Would you please return the line containing "Your Agency Website" and all the lines after it through the end of the records below, unchanged and on their own?

════════════════════

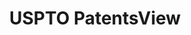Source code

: ---
bigquery: https://console.cloud.google.com/bigquery?p=patents-public-data&d=patentsview&page=dataset
citation: Attribution should be given to PatentsView for use, distribution, or derivative
  works.
code: https://github.com/CSSIP-AIR/PatentsView-Code-Snippets/
contributors: USPTO
cost: None
description: 'PatentsView includes US patent data including raw data (summaries, applications,
  pregrant applications), disambugations of inventors and assignees, and inventor
  gender estimates.  Also foreign priority data, # of figures and sheets, and government
  interest statements.'
documentation: https://patentsview.org/query/builder-faqs
last_edit: Mon, 04 Apr 2022 19:02:57 GMT
location: https://patentsview.org/
maintained_by: USPTO
record_creation_timestamp: 12/2/2020 17:20:46
schema_fields: '[''location_id'', ''kind'', ''term_extension'', ''inventor_id'', ''group_id'',
  ''disamb_assignee_id_20200630'', ''city'', ''term_grant'', ''text'', ''section'',
  ''level_three'', ''series_code'', ''applicant_type'', ''disamb_assignee_id_20200929'',
  ''application_id'', ''number'', ''county'', ''role'', ''date'', ''_102_date'', ''mainclass_id'',
  ''section_id'', ''disamb_assignee_id_20190820'', ''rule_47'', ''_371_date'', ''title'',
  ''length'', ''main_group'', ''level_one'', ''disamb_inventor_id_20191231'', ''assignee_id'',
  ''lname'', ''classification_status'', ''reldocno'', ''deceased'', ''variety'', ''sector_title'',
  ''disamb_inventor_id_20171003'', ''name_first'', ''uuid'', ''f102_date'', ''num_figures'',
  ''rawinventor_id'', ''name'', ''disclaimer_date'', ''disamb_inventor_id_20180528'',
  ''disamb_assignee_id_20191231'', ''attribution_status'', ''dependent'', ''name_last'',
  ''disamb_inventor_id_20170307'', ''disamb_inventor_id_20200630'', ''doc_type'',
  ''doctype'', ''subclass'', ''action_date'', ''organization'', ''disamb_inventor_id_20170808'',
  ''fname'', ''level_two'', ''disamb_assignee_id_20200331'', ''subsection_id'', ''relkind'',
  ''state'', ''disamb_assignee_id_20191008'', ''disamb_inventor_id_20190820'', ''contract_award_number'',
  ''disamb_inventor_id_20200929'', ''citation_id'', ''exemplary'', ''state_fips'',
  ''latlong'', ''gi_statement'', ''sequence'', ''latitude'', ''publication_number'',
  ''id'', ''subgroup_id'', ''category_id'', ''term_disclaimer'', ''lapse_of_patent'',
  ''disamb_assignee_id_20190312'', ''disamb_inventor_id_20190312'', ''f371_date'',
  ''disamb_assignee_id_20181127'', ''num_claims'', ''male'', ''symbol_position'',
  ''male_flag'', ''latin_name'', ''designation'', ''disamb_inventor_id_20171226'',
  ''longitude'', ''county_fips'', ''country_transformed'', ''disamb_inventor_id_20191008'',
  ''group'', ''withdrawn'', ''status'', ''organization_id'', ''patent_id'', ''subcategory_id'',
  ''filename'', ''ipc_class'', ''classification_level'', ''disamb_inventor_id_20181127'',
  ''field_title'', ''type'', ''num_sheets'', ''classification_data_source'', ''subclass_id'',
  ''rawlocation_id'', ''field_id'', ''category'', ''lawyer_id'', ''abstract'', ''disamb_inventor_id_20201229'',
  ''rel_id'', ''country'', ''disamb_inventor_id_20200331'', ''num'', ''rawassignee_id'',
  ''ipc_version_indicator'', ''subgroup'', ''classification_value'']'
shortname: patentsview
tags:
- disambiguation
- United States
- gender
terms_of_use: Creative Commons Attribution 4.0 International License.
timeframe: 1963-1999
title: USPTO PatentsView
uuid: cf1780b1-e265-4e49-8d1d-83b9cfe0fd9a
---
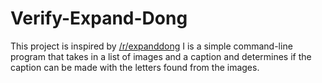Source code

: # Verify-Expand-Dong
This project is inspired by [/r/expanddong](https://www.reddit.com/r/expanddong)
I is a simple command-line program that takes in a list of images and a caption and determines if the caption
can be made with the letters found from the images. 
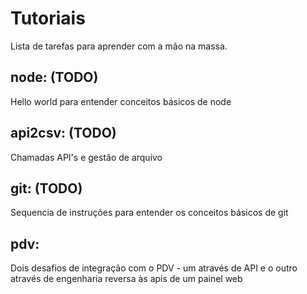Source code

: # Tutoriais
Lista de tarefas para aprender com a mão na massa.


## node: (TODO)
Hello world para entender conceitos básicos de node

## api2csv: (TODO)
Chamadas API's e gestão de arquivo

## git: (TODO)
Sequencia de instruções para entender os conceitos básicos de git

## pdv:
Dois desafios de integração com o PDV - um através de API e o outro através de engenharia reversa às apis de um painel web
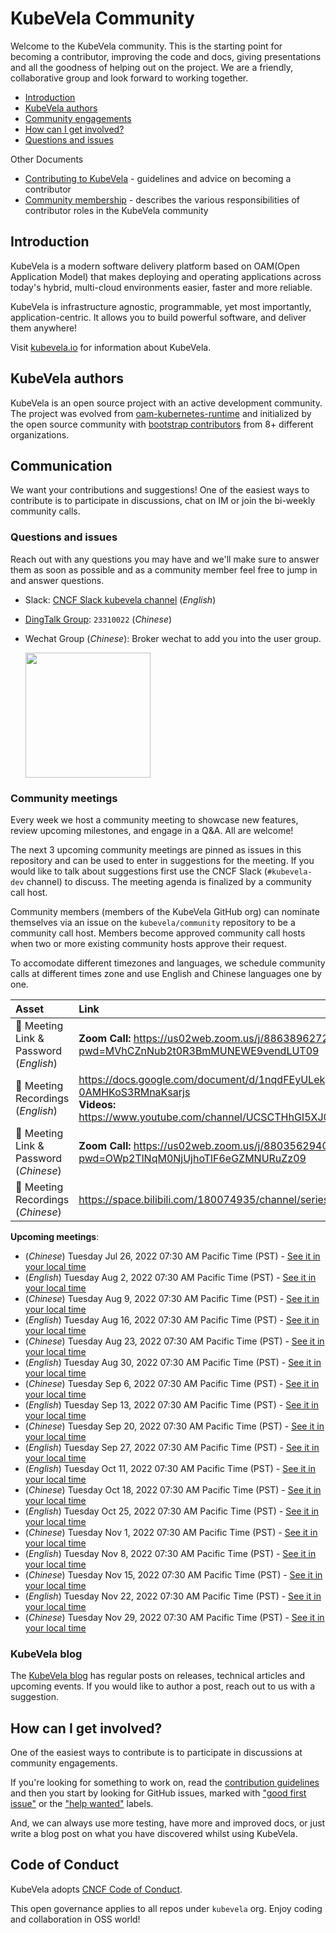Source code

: # KubeVela Community

Welcome to the KubeVela community. This is the starting point for becoming a contributor, improving the code and docs, giving presentations and all the goodness of helping out on the project. We are a friendly, collaborative group and look forward to working together.

- [Introduction](#introduction)
- [KubeVela authors](#kubevela-authors)
- [Community engagements](#community-meetings)
- [How can I get involved?](#how-can-i-get-involved)
- [Questions and issues](#questions-and-issues)

Other Documents

- [Contributing to KubeVela](https://kubevela.io/docs/contributor/overview) - guidelines and advice on becoming a contributor
- [Community membership](community-membership.md) - describes the various responsibilities of contributor roles in the KubeVela community

## Introduction

KubeVela is a modern software delivery platform based on OAM(Open Application Model) that makes deploying and operating applications across today's hybrid, multi-cloud environments easier, faster and more reliable.

KubeVela is infrastructure agnostic, programmable, yet most importantly, application-centric. It allows you to build powerful software, and deliver them anywhere!

Visit [kubevela.io](https://kubevela.io/) for information about KubeVela.

## KubeVela authors

KubeVela is an open source project with an active development community. The project was evolved from [oam-kubernetes-runtime](https://github.com/crossplane/oam-kubernetes-runtime) and initialized by the open source community with [bootstrap contributors](https://github.com/kubevela/community/blob/main/OWNERS.md#bootstrap-contributors) from 8+ different organizations.

## Communication

We want your contributions and suggestions! One of the easiest ways to contribute is to participate in discussions, chat on IM or join the bi-weekly community calls.

### Questions and issues

Reach out with any questions you may have and we'll make sure to answer them as soon as possible and as a community member feel free to jump in and answer questions.

- Slack:  [CNCF Slack kubevela channel](https://cloud-native.slack.com/archives/C01BLQ3HTJA) (*English*)
- [DingTalk Group](https://page.dingtalk.com/wow/dingtalk/act/en-home): `23310022` (*Chinese*)
- Wechat Group (*Chinese*): Broker wechat to add you into the user group.
 
  <img src="https://static.kubevela.net/images/barnett-wechat.jpg" width="200" />

### Community meetings

Every week we host a community meeting to showcase new features, review upcoming milestones, and engage in a Q&A. All are welcome!

The next 3 upcoming community meetings are pinned as issues in this repository and can be used to enter in suggestions for the meeting. If you would like to talk about suggestions first use the CNCF Slack (`#kubevela-dev` channel) to discuss. The meeting agenda is finalized by a community call host.

Community members (members of the KubeVela GitHub org) can nominate themselves via an issue on the `kubevela/community` repository to be a community call host. Members become approved community call hosts when two or more existing community hosts approve their request.

To accomodate different timezones and languages, we schedule community calls at different times zone and use English and Chinese languages one by one.

| Asset | Link        |
|:-----------|:------------|
| 🔗 Meeting Link & Password (*English*) | **Zoom Call:** https://us02web.zoom.us/j/88638962723?pwd=MVhCZnNub2t0R3BmMUNEWE9vendLUT09
| 🎥 Meeting Recordings (*English*) | https://docs.google.com/document/d/1nqdFEyULekyksFHtFvgvFAYE-0AMHKoS3RMnaKsarjs <br> **Videos:** https://www.youtube.com/channel/UCSCTHhGI5XJ0SEhDHVakPAA/videos
| 🔗 Meeting Link & Password (*Chinese*) | **Zoom Call:** https://us02web.zoom.us/j/88035629406?pwd=OWp2TlNqM0NjUjhoTlF6eGZMNURuZz09
| 🎥 Meeting Recordings (*Chinese*) | https://space.bilibili.com/180074935/channel/seriesdetail?sid=1842207


**Upcoming meetings**:

- (*Chinese*) Tuesday Jul 26, 2022 07:30 AM Pacific Time (PST) - [See it in your local time](https://www.timeanddate.com/worldclock/fixedtime.html?iso=20220726T0730&p1=234)
- (*English*) Tuesday Aug 2, 2022 07:30 AM Pacific Time (PST) - [See it in your local time](https://www.timeanddate.com/worldclock/fixedtime.html?iso=20220802T0730&p1=234)
- (*Chinese*) Tuesday Aug 9, 2022 07:30 AM Pacific Time (PST) - [See it in your local time](https://www.timeanddate.com/worldclock/fixedtime.html?iso=20220809T0730&p1=234)
- (*English*) Tuesday Aug 16, 2022 07:30 AM Pacific Time (PST) - [See it in your local time](https://www.timeanddate.com/worldclock/fixedtime.html?iso=20220816T0730&p1=234)
- (*Chinese*) Tuesday Aug 23, 2022 07:30 AM Pacific Time (PST) - [See it in your local time](https://www.timeanddate.com/worldclock/fixedtime.html?iso=20220823T0730&p1=234)
- (*English*) Tuesday Aug 30, 2022 07:30 AM Pacific Time (PST) - [See it in your local time](https://www.timeanddate.com/worldclock/fixedtime.html?iso=20220830T0730&p1=234)
- (*Chinese*) Tuesday Sep 6, 2022 07:30 AM Pacific Time (PST) - [See it in your local time](https://www.timeanddate.com/worldclock/fixedtime.html?iso=20220906T0730&p1=234)
- (*English*) Tuesday Sep 13, 2022 07:30 AM Pacific Time (PST) - [See it in your local time](https://www.timeanddate.com/worldclock/fixedtime.html?iso=20220913T0730&p1=234)
- (*Chinese*) Tuesday Sep 20, 2022 07:30 AM Pacific Time (PST) - [See it in your local time](https://www.timeanddate.com/worldclock/fixedtime.html?iso=20220920T0730&p1=234)
- (*English*) Tuesday Sep 27, 2022 07:30 AM Pacific Time (PST) - [See it in your local time](https://www.timeanddate.com/worldclock/fixedtime.html?iso=20220927T0730&p1=234)
- (*English*) Tuesday Oct 11, 2022 07:30 AM Pacific Time (PST) - [See it in your local time](https://www.timeanddate.com/worldclock/fixedtime.html?iso=20221011T0730&p1=234)
- (*Chinese*) Tuesday Oct 18, 2022 07:30 AM Pacific Time (PST) - [See it in your local time](https://www.timeanddate.com/worldclock/fixedtime.html?iso=20221018T0730&p1=234)
- (*English*) Tuesday Oct 25, 2022 07:30 AM Pacific Time (PST) - [See it in your local time](https://www.timeanddate.com/worldclock/fixedtime.html?iso=20221025T0730&p1=234)
- (*Chinese*) Tuesday Nov 1, 2022 07:30 AM Pacific Time (PST) - [See it in your local time](https://www.timeanddate.com/worldclock/fixedtime.html?iso=20221101T0730&p1=234)
- (*English*) Tuesday Nov 8, 2022 07:30 AM Pacific Time (PST) - [See it in your local time](https://www.timeanddate.com/worldclock/fixedtime.html?iso=2022110813T0730&p1=234)
- (*Chinese*) Tuesday Nov 15, 2022 07:30 AM Pacific Time (PST) - [See it in your local time](https://www.timeanddate.com/worldclock/fixedtime.html?iso=20221115T0730&p1=234)
- (*English*) Tuesday Nov 22, 2022 07:30 AM Pacific Time (PST) - [See it in your local time](https://www.timeanddate.com/worldclock/fixedtime.html?iso=20221122T0730&p1=234)
- (*Chinese*) Tuesday Nov 29, 2022 07:30 AM Pacific Time (PST) - [See it in your local time](https://www.timeanddate.com/worldclock/fixedtime.html?iso=20221129T0730&p1=234)


### KubeVela blog

The [KubeVela blog](https://kubevela.io/blog) has regular posts on releases, technical articles and upcoming events. If you would like to author a post, reach out to us with a suggestion. 

## How can I get involved?

One of the easiest ways to contribute is to participate in discussions at community engagements.

If you're looking for something to work on, read the [contribution guidelines](https://kubevela.io/docs/contributor/overview) and then you start by looking for GitHub issues, marked with ["good first issue"](https://github.com/kubevela/kubevela/issues?q=is%3Aissue+is%3Aopen+label%3A%22good+first+issue%22) or the ["help wanted"](https://github.com/kubevela/kubevela/issues?q=is%3Aissue+is%3Aopen+label%3A%22help+wanted%22) labels.

And, we can always use more testing, have more and improved docs, or just write a blog post on what you have discovered whilst using KubeVela.

## Code of Conduct

KubeVela adopts [CNCF Code of Conduct](https://github.com/cncf/foundation/blob/master/code-of-conduct.md).

This open governance applies to all repos under `kubevela` org. Enjoy coding and collaboration in OSS world!
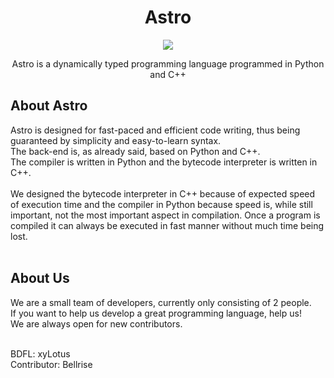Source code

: <!-- START -->

<!-- Title -->
<h1 align="center">Astro</h1>

<!-- Stickers -->
<div align="center">
    <image src="https://img.shields.io/tokei/lines/github/xyLotus/Astro?label=Total%20lines&style=flat-square">
</div>

<!-- Short Description -->
<p align="center">Astro is a dynamically typed programming language programmed in Python and C++</p>



<h2>About Astro</h2>
Astro is designed for fast-paced and efficient code writing, thus being guaranteed by simplicity and easy-to-learn syntax.
<br>
The back-end is, as already said, based on Python and C++. 
<br>
The compiler is written in Python and the bytecode interpreter is written in C++.
<br>
<br>
We designed the bytecode interpreter in C++ because of expected speed of execution time and the compiler in Python because speed is, while still important, not the most important aspect in compilation. Once a program is compiled it can always be executed in fast manner without much time being lost.
<br>
<br>

<h2>About Us</h2>
We are a small team of developers, currently only consisting of 2 people.
<br>
If you want to help us develop a great programming language, help us! 
<br>
We are always open for new contributors.

<br>
<br>

<!-- Team -->
BDFL: xyLotus
<br>
Contributor: Bellrise

<!-- END -->

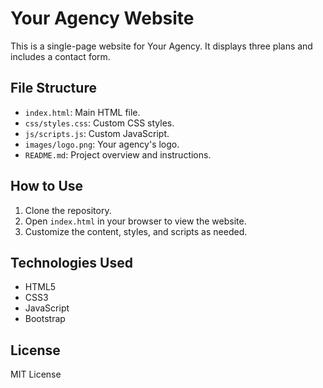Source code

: # Your Agency Website

This is a single-page website for Your Agency. It displays three plans and includes a contact form.

## File Structure

- `index.html`: Main HTML file.
- `css/styles.css`: Custom CSS styles.
- `js/scripts.js`: Custom JavaScript.
- `images/logo.png`: Your agency's logo.
- `README.md`: Project overview and instructions.

## How to Use

1. Clone the repository.
2. Open `index.html` in your browser to view the website.
3. Customize the content, styles, and scripts as needed.

## Technologies Used

- HTML5
- CSS3
- JavaScript
- Bootstrap

## License

MIT License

════════════════════

▶ WRITTEN REPLY:
: # Your Agency Website

This is a single-page website for Your Agency. It displays three plans and includes a contact form.

## File Structure

- `index.html`: Main HTML file.
- `css/styles.css`: Custom CSS styles.
- `js/scripts.js`: Custom JavaScript.
- `images/logo.png`: Your agency's logo.
- `README.md`: Project overview and instructions.

## How to Use

1. Clone the repository.
2. Open `index.html` in your browser to view the website.
3. Customize the content, styles, and scripts as needed.

## Technologies Used

- HTML5
- CSS3
- JavaScript
- Bootstrap

## License

MIT License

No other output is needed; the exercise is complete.